*** Begin section ***

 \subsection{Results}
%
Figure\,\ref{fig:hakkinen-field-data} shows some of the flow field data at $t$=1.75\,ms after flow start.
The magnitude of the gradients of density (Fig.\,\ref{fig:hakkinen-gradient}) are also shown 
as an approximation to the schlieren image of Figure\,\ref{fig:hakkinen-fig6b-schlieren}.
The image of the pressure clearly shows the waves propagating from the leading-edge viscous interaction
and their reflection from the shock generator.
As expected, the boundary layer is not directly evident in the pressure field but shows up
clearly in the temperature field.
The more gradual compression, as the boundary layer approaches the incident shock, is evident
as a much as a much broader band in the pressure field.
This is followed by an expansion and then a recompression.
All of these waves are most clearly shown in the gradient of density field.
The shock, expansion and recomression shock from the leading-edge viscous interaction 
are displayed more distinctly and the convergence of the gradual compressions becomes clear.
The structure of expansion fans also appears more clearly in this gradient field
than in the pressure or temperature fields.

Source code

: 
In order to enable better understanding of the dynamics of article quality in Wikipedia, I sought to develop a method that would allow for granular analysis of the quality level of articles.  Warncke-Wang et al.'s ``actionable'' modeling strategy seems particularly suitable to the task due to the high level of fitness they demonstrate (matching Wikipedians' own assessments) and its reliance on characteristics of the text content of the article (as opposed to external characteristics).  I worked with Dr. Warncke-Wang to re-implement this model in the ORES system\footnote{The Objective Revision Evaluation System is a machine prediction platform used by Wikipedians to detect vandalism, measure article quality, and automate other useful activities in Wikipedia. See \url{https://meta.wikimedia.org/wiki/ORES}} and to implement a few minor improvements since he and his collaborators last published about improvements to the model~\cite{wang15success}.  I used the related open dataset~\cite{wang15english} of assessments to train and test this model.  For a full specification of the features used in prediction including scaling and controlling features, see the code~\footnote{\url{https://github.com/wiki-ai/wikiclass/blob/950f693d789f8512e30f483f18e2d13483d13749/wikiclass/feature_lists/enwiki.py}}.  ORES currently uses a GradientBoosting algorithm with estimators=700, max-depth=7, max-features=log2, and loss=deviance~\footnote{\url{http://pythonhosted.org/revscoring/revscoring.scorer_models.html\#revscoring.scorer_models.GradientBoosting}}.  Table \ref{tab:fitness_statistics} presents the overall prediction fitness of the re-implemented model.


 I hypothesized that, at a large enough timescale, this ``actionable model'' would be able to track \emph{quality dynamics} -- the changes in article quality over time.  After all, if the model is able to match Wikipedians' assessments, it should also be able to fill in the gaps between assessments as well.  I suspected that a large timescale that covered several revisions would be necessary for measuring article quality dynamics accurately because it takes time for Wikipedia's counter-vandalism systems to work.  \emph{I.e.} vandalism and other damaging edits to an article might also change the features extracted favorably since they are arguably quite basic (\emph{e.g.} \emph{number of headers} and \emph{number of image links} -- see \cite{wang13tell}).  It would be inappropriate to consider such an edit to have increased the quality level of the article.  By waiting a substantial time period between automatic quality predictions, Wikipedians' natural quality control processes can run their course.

*** End section ***

• _Task brief_:
Return the entries exactly through the "This is followed" line.

• _Answer section_:
 \subsection{Results}
%
Figure\,\ref{fig:hakkinen-field-data} shows some of the flow field data at $t$=1.75\,ms after flow start.
The magnitude of the gradients of density (Fig.\,\ref{fig:hakkinen-gradient}) are also shown 
as an approximation to the schlieren image of Figure\,\ref{fig:hakkinen-fig6b-schlieren}.
The image of the pressure clearly shows the waves propagating from the leading-edge viscous interaction
and their reflection from the shock generator.
As expected, the boundary layer is not directly evident in the pressure field but shows up
clearly in the temperature field.
The more gradual compression, as the boundary layer approaches the incident shock, is evident
as a much as a much broader band in the pressure field.
This is followed by an expansion and then a recompression.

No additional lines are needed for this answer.